Stockerau: Angst vor irrem Heckenschützen

In der Gegend um Stockerau waren bereits bei drei PKW offenbar Einschuss-Löcher in Autoscheiben.

von Stefan Straka

Ich bin bei Stockerau auf der Donauuferautobahn gefahren. Plötzlich hat es einen Knall gemacht." Wenn Hergard B., 44, an den Samstagmorgen im September 2011 denkt, jagt es der zweifachen Mutter noch immer einen kalten Schauer über den Rücken. Dann sah sie vor sich ein Loch in der Windschutzscheibe des VW-Busses. "So wie man es vom Fernsehen kennt." Der ÖAMTC-Techniker schickte die Frau zwecks Anzeige zur Autobahnpolizei.

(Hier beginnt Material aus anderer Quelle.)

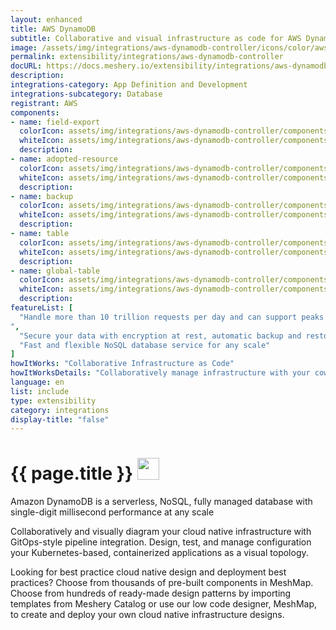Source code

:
 ```yaml
---
layout: enhanced
title: AWS DynamoDB
subtitle: Collaborative and visual infrastructure as code for AWS DynamoDB
image: /assets/img/integrations/aws-dynamodb-controller/icons/color/aws-dynamodb-controller-color.svg
permalink: extensibility/integrations/aws-dynamodb-controller
docURL: https://docs.meshery.io/extensibility/integrations/aws-dynamodb-controller
description: 
integrations-category: App Definition and Development
integrations-subcategory: Database
registrant: AWS
components: 
- name: field-export
  colorIcon: assets/img/integrations/aws-dynamodb-controller/components/field-export/icons/color/field-export-color.svg
  whiteIcon: assets/img/integrations/aws-dynamodb-controller/components/field-export/icons/white/field-export-white.svg
  description: 
- name: adopted-resource
  colorIcon: assets/img/integrations/aws-dynamodb-controller/components/adopted-resource/icons/color/adopted-resource-color.svg
  whiteIcon: assets/img/integrations/aws-dynamodb-controller/components/adopted-resource/icons/white/adopted-resource-white.svg
  description: 
- name: backup
  colorIcon: assets/img/integrations/aws-dynamodb-controller/components/backup/icons/color/backup-color.svg
  whiteIcon: assets/img/integrations/aws-dynamodb-controller/components/backup/icons/white/backup-white.svg
  description: 
- name: table
  colorIcon: assets/img/integrations/aws-dynamodb-controller/components/table/icons/color/table-color.svg
  whiteIcon: assets/img/integrations/aws-dynamodb-controller/components/table/icons/white/table-white.svg
  description: 
- name: global-table
  colorIcon: assets/img/integrations/aws-dynamodb-controller/components/global-table/icons/color/global-table-color.svg
  whiteIcon: assets/img/integrations/aws-dynamodb-controller/components/global-table/icons/white/global-table-white.svg
  description: 
featureList: [
  "Handle more than 10 trillion requests per day and can support peaks of more than 20 million requests per second.
",
  "Secure your data with encryption at rest, automatic backup and restore, and guaranteed reliability with an SLA of up to 99.999% availability.",
  "Fast and flexible NoSQL database service for any scale"
]
howItWorks: "Collaborative Infrastructure as Code"
howItWorksDetails: "Collaboratively manage infrastructure with your coworkers synchronously sharing the same designs."
language: en
list: include
type: extensibility
category: integrations
display-title: "false"
---
```

<h1>{{ page.title }} <img src="{{ page.image }}" style="width: 35px; height: 35px;" /></h1>

<p>
Amazon DynamoDB is a serverless, NoSQL, fully managed database with single-digit millisecond performance at any scale
</p>
<p>
    Collaboratively and visually diagram your cloud native infrastructure with GitOps-style pipeline integration. Design, test, and manage configuration your Kubernetes-based, containerized applications as a visual topology.
</p>
<p>
    Looking for best practice cloud native design and deployment best practices? Choose from thousands of pre-built components in MeshMap. Choose from hundreds of ready-made design patterns by importing templates from Meshery Catalog or use our low code designer, MeshMap, to create and deploy your own cloud native infrastructure designs.
</p>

Das Schussloch in der Scheibe ist bei der Exekutive kein Einzelfall. Mittlerweile wurden drei Vorfälle bei Stockerau bekannt. Der jüngste Vorfall passierte einem Wiener Pensionisten-Ehepaar, das Ende September mit ihrem Auto bei Langenzersdorf Richtung Wien unterwegs war. Der Schuss durchschlug die Seitenscheibe, die 54-jährige Beifahrerin erlitt einen Schock, blieb aber unverletzt. Projektil wurde noch keines entdeckt. "Möglich dass es jedes Mal abgeprallt ist", sagt ein Ermittler.

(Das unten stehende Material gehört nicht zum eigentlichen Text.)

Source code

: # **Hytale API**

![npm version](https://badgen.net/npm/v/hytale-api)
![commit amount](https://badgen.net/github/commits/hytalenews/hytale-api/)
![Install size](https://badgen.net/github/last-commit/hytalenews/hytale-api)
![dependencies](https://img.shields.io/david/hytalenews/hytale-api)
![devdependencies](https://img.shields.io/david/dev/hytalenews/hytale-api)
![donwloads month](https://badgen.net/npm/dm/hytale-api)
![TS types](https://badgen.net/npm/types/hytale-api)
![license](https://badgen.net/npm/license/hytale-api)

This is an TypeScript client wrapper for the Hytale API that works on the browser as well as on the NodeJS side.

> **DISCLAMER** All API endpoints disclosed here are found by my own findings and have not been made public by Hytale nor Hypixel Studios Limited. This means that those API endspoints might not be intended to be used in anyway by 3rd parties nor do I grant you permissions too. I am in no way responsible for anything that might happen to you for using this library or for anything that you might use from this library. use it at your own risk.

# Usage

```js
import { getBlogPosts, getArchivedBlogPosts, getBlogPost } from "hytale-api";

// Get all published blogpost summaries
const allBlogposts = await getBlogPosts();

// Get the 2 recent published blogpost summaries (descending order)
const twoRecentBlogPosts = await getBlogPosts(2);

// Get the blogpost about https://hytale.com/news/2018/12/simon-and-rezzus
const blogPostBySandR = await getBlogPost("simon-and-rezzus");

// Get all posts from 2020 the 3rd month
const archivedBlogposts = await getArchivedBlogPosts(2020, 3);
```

Während auf Windschutzscheiben Steinschläge durchaus üblih sein können, ist es bei einer Seitenscheibe eher unüblich. Im Falle von Karl W. aus Wien war es vor fast eineinhalb Jahren die Heckscheibe seines Vans. "Es war ein Schuss. Ich bin Jäger und kann das beurteilen. Außerdem habe ich noch kurz das Loch in der Scheibe gesehen, bevor das Glas zerbröselt ist", gab der Autofahrer zu Protokoll. Bei der Exekutive nimmt man die Schussattentate sehr ernst.

Weitere Opfer sollen sich unter 059133/3252 melden.